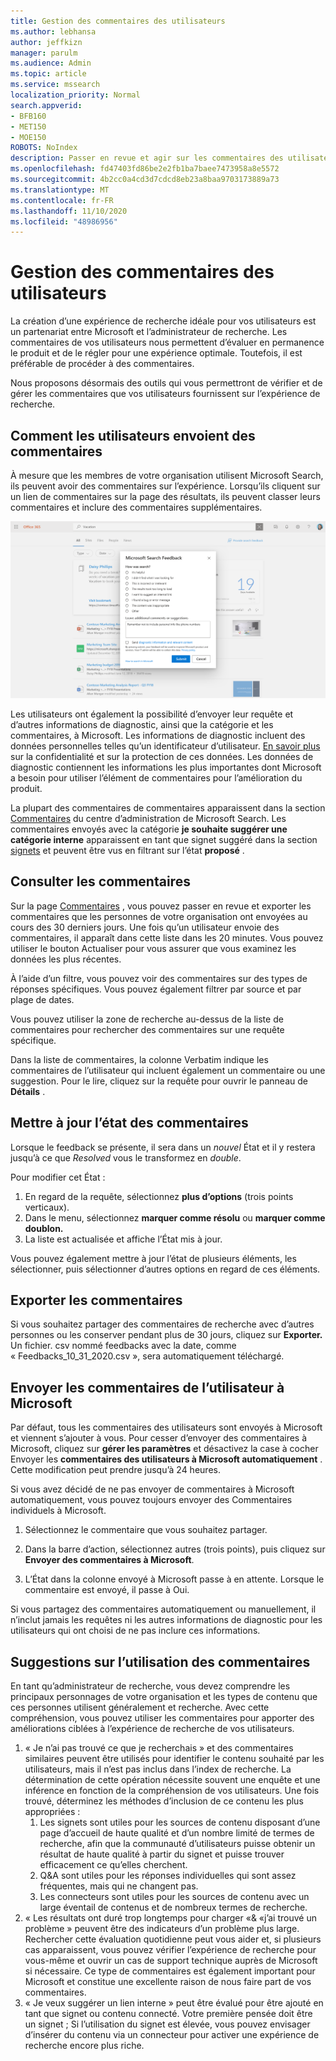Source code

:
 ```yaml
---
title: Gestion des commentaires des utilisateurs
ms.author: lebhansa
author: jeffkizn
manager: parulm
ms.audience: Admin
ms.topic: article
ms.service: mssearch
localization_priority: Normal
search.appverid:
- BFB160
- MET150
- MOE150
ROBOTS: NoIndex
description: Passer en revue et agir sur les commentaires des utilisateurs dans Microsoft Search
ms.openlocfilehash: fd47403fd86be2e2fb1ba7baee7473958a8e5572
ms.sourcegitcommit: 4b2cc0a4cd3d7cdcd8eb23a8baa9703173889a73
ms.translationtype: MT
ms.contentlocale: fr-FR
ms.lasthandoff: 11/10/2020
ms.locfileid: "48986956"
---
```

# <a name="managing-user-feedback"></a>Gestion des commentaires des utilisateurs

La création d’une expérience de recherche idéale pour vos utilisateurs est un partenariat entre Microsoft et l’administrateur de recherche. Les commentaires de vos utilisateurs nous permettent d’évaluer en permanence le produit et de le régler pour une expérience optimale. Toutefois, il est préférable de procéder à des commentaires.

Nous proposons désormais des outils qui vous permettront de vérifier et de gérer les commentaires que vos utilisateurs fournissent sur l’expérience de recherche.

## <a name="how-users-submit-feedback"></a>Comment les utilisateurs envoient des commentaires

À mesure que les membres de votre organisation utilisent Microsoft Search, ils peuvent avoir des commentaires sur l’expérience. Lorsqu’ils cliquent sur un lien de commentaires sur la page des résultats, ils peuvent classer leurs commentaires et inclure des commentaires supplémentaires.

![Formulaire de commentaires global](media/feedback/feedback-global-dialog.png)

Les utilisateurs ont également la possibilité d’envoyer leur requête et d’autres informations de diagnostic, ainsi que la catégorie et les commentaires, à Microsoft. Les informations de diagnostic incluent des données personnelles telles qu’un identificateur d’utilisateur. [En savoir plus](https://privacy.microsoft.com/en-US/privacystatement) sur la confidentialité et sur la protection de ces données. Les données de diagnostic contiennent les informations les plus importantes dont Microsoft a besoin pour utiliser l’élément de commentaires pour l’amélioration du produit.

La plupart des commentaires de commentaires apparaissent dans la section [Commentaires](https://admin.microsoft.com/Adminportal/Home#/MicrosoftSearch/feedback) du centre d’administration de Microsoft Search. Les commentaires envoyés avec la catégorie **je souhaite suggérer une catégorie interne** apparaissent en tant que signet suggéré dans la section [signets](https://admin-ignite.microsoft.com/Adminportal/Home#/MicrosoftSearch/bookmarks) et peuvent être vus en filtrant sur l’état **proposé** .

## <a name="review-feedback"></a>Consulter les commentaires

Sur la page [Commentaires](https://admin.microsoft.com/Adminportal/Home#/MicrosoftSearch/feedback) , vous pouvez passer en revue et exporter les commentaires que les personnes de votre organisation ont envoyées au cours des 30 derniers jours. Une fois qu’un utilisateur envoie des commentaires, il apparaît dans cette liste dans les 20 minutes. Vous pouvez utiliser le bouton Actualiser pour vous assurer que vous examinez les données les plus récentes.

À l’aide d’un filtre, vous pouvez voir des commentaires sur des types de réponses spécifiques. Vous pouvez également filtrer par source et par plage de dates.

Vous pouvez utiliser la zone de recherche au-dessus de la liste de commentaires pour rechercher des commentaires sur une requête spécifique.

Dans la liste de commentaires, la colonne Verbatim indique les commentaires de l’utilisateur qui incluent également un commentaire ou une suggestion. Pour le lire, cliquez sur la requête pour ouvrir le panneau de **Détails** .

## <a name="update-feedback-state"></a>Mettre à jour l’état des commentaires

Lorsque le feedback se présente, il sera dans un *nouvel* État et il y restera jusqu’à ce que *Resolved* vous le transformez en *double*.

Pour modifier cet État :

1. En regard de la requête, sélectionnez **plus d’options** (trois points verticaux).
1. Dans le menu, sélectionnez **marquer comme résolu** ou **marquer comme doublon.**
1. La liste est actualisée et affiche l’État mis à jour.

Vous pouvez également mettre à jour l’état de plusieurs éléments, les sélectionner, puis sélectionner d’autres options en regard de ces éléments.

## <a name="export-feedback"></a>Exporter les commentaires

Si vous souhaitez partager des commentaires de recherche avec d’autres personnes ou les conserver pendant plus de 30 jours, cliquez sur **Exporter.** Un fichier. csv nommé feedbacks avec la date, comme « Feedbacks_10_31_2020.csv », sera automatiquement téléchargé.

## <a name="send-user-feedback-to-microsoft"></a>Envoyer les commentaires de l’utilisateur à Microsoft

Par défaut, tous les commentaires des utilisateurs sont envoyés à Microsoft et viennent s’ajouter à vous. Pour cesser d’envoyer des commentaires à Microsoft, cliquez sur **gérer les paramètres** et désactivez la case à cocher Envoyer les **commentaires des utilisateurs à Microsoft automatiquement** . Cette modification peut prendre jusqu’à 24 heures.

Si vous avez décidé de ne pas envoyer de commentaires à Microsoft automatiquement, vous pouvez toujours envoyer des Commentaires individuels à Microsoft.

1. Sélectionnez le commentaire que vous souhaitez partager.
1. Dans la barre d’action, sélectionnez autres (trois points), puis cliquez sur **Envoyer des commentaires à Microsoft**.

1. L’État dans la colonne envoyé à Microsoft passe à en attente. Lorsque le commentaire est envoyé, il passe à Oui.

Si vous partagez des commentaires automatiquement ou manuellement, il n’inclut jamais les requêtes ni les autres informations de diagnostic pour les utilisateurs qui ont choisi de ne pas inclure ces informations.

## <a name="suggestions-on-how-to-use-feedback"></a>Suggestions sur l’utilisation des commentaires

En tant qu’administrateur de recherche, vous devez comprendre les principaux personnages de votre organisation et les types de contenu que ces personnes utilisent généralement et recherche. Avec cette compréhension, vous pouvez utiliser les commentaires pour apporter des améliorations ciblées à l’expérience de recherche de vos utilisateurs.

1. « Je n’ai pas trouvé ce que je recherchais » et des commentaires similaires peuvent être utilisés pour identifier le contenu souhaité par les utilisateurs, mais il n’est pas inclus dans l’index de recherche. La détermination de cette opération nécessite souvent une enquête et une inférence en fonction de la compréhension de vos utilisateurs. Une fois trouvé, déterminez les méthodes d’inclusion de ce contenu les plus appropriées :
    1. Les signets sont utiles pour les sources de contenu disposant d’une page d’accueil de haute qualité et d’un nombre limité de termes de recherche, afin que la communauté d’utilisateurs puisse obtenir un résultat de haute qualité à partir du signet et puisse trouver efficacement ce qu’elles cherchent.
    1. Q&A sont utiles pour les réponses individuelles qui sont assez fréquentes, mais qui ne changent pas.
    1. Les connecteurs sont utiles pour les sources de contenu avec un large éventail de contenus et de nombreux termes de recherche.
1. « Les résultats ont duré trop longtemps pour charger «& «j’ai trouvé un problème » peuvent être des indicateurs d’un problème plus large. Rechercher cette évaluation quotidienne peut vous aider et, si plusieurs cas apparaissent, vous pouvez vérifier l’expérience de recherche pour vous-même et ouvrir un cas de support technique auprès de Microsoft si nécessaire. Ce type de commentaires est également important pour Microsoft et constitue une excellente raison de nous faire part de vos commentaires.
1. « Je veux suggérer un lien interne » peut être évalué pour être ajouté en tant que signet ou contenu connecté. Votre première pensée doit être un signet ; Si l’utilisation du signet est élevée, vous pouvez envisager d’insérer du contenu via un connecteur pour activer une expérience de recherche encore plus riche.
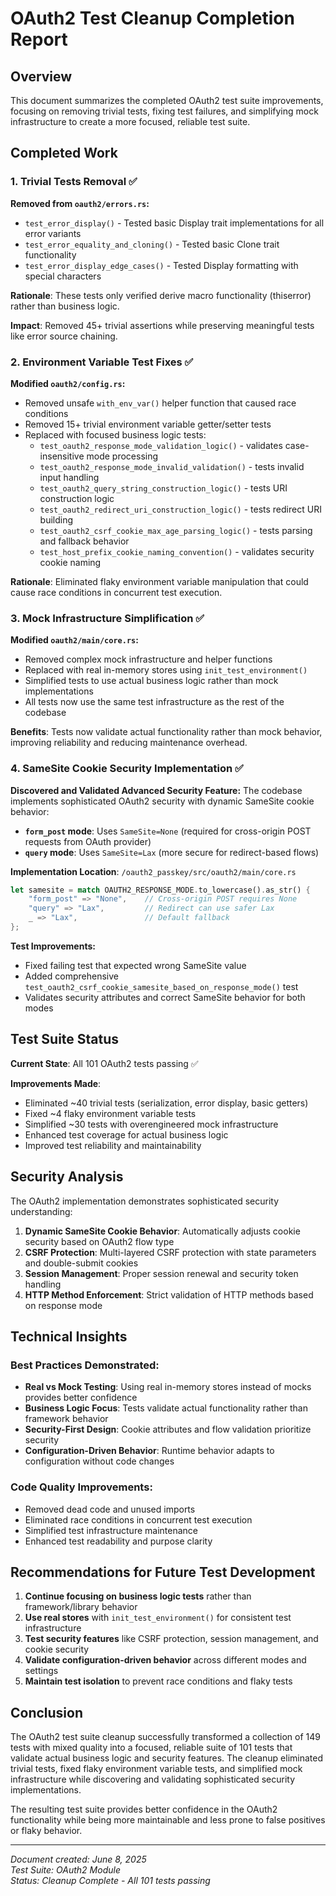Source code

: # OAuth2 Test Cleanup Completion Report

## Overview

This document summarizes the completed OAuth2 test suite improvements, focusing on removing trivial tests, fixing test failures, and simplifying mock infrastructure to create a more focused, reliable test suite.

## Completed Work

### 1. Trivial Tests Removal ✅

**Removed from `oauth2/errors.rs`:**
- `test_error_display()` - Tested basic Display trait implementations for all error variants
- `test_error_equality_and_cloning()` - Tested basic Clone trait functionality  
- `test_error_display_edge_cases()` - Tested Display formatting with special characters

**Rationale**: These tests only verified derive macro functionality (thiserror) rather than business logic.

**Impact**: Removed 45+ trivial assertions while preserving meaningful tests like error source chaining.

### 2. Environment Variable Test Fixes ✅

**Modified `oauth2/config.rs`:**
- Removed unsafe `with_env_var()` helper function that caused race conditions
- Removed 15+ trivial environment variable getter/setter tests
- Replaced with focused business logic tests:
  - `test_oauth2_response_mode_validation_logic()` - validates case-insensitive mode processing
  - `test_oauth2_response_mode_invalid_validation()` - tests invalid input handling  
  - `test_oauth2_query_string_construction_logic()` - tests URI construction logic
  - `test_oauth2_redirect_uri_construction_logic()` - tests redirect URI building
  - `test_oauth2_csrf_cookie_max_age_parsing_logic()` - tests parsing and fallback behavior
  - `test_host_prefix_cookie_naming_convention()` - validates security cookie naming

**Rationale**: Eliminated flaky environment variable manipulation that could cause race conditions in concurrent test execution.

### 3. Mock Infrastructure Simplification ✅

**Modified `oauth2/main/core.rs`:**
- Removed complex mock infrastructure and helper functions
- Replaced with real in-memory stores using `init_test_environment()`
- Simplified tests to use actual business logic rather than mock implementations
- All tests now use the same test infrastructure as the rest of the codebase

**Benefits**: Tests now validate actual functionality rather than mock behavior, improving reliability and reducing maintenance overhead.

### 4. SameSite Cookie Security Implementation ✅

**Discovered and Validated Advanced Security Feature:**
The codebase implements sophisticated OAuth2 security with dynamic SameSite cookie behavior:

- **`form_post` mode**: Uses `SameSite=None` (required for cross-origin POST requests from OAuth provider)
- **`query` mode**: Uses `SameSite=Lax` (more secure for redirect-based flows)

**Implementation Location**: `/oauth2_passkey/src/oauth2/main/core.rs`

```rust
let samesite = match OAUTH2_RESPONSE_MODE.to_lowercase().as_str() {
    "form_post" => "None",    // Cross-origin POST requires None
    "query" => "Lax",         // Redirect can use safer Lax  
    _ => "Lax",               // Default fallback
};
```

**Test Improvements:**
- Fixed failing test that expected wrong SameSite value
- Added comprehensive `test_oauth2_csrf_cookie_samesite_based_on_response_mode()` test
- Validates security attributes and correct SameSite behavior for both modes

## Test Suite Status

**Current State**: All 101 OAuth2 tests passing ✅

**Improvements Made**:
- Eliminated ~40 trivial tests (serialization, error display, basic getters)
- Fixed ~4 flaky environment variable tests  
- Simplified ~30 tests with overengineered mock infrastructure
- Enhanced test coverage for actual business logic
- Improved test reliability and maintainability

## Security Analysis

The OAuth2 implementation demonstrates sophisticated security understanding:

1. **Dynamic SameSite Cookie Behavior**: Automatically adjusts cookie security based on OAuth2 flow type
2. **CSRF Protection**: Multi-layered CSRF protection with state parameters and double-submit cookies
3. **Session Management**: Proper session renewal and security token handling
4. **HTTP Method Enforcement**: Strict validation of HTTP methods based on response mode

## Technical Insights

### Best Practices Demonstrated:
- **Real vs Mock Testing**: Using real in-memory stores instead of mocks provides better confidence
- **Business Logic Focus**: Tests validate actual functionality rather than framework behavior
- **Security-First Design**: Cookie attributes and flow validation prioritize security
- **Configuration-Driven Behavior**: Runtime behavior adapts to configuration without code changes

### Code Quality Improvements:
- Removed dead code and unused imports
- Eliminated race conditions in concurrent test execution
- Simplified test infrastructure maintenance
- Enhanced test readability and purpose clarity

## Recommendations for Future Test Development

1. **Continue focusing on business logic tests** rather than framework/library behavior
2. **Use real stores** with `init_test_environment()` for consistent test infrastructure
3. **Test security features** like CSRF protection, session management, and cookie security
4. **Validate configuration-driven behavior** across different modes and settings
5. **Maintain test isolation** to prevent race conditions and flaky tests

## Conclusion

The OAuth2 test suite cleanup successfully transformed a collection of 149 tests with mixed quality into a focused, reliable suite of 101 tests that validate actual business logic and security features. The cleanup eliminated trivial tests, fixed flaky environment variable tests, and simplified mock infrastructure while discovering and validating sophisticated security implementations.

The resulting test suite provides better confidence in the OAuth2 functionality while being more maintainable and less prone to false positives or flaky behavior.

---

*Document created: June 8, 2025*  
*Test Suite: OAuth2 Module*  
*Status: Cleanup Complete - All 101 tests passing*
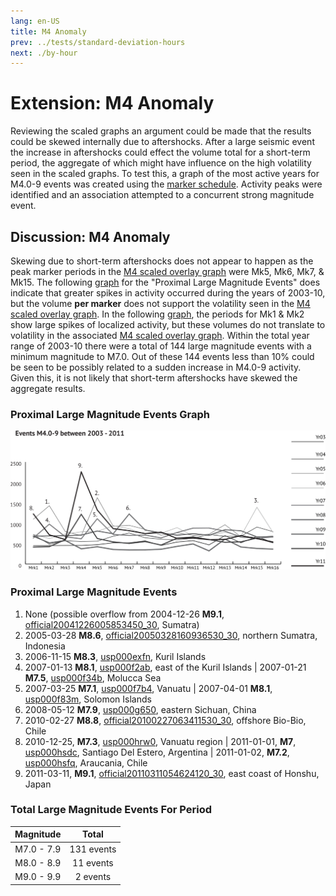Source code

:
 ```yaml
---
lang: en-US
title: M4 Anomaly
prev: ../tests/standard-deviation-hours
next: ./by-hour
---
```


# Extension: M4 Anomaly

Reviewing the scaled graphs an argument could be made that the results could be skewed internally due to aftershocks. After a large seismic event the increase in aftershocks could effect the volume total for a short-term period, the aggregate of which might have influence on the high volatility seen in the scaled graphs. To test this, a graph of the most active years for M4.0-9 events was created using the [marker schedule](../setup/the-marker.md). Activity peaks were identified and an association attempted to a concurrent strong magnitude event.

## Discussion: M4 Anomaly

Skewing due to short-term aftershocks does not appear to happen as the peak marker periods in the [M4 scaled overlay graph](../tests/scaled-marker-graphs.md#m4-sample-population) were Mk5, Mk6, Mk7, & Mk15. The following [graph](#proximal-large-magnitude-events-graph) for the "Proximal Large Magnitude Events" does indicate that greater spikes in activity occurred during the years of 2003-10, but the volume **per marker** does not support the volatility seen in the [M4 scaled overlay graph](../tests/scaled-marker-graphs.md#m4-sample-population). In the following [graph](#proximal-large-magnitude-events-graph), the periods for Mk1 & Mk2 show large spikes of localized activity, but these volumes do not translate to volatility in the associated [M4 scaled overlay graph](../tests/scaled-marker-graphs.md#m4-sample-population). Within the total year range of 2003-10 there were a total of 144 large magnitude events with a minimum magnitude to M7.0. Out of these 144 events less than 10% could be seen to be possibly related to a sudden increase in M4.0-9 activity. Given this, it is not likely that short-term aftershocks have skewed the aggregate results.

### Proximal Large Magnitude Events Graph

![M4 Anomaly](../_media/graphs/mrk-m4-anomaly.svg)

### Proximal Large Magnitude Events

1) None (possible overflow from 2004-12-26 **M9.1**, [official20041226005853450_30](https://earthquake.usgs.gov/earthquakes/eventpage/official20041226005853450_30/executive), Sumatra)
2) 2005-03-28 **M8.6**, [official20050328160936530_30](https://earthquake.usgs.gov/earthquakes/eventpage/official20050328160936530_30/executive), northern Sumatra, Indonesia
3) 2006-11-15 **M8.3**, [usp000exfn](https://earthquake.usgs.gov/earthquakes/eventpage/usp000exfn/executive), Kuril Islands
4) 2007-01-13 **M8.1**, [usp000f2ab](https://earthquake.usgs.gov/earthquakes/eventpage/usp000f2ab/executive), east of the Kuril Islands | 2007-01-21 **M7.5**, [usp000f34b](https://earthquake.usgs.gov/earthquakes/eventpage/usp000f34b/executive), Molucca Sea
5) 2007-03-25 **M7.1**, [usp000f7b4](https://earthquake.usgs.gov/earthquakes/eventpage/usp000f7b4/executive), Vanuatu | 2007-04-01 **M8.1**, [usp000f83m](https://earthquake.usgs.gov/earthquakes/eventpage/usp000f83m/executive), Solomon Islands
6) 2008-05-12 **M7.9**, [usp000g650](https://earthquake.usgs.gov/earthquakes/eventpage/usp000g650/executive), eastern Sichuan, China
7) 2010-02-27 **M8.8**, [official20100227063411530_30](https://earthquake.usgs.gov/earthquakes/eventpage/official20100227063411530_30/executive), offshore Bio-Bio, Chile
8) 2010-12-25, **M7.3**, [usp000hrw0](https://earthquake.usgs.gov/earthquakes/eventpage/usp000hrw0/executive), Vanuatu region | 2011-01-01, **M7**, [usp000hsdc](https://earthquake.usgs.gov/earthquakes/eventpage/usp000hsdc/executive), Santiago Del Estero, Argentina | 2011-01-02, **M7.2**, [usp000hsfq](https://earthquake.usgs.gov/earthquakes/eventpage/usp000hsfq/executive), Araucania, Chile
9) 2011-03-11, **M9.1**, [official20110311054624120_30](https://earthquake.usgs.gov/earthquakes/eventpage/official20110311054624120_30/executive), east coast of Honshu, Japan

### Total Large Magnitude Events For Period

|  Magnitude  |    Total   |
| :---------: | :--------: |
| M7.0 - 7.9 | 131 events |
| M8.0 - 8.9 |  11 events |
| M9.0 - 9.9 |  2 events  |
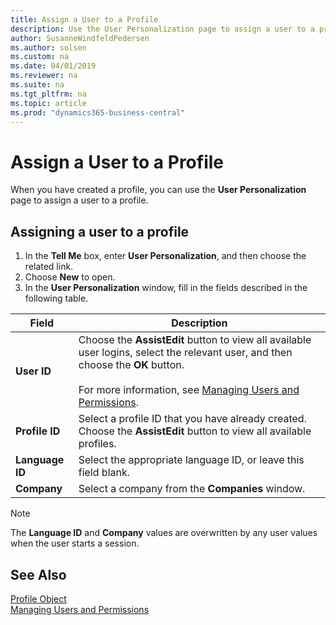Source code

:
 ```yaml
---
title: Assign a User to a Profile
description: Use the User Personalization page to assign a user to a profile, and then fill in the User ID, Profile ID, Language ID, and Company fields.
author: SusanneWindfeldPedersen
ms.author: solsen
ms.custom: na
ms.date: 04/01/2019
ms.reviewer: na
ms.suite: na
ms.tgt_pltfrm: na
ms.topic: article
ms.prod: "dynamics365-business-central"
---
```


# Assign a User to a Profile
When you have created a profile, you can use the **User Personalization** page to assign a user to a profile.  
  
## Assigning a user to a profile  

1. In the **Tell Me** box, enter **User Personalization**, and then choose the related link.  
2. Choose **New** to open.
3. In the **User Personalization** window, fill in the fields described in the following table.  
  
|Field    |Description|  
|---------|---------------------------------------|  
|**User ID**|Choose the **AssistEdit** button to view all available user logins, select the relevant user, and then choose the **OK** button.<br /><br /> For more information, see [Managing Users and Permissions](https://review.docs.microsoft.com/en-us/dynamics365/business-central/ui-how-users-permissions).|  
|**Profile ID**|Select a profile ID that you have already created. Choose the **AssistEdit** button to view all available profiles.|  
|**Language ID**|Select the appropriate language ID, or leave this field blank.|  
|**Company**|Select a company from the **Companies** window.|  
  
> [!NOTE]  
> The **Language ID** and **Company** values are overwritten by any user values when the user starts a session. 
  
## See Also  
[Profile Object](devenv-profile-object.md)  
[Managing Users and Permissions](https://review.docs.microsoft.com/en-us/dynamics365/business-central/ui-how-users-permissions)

▸ Task objective:
What you return should be exactly the lines above, starting at the one with "- Simplified test infrastructure maintenance" and ending at the one with "The OAuth2 test", and nothing else.

▸ Finished exercise:
- Simplified test infrastructure maintenance
- Enhanced test readability and purpose clarity

## Recommendations for Future Test Development

1. **Continue focusing on business logic tests** rather than framework/library behavior
2. **Use real stores** with `init_test_environment()` for consistent test infrastructure
3. **Test security features** like CSRF protection, session management, and cookie security
4. **Validate configuration-driven behavior** across different modes and settings
5. **Maintain test isolation** to prevent race conditions and flaky tests

## Conclusion

The OAuth2 test suite cleanup successfully transformed a collection of 149 tests with mixed quality into a focused, reliable suite of 101 tests that validate actual business logic and security features. The cleanup eliminated trivial tests, fixed flaky environment variable tests, and simplified mock infrastructure while discovering and validating sophisticated security implementations.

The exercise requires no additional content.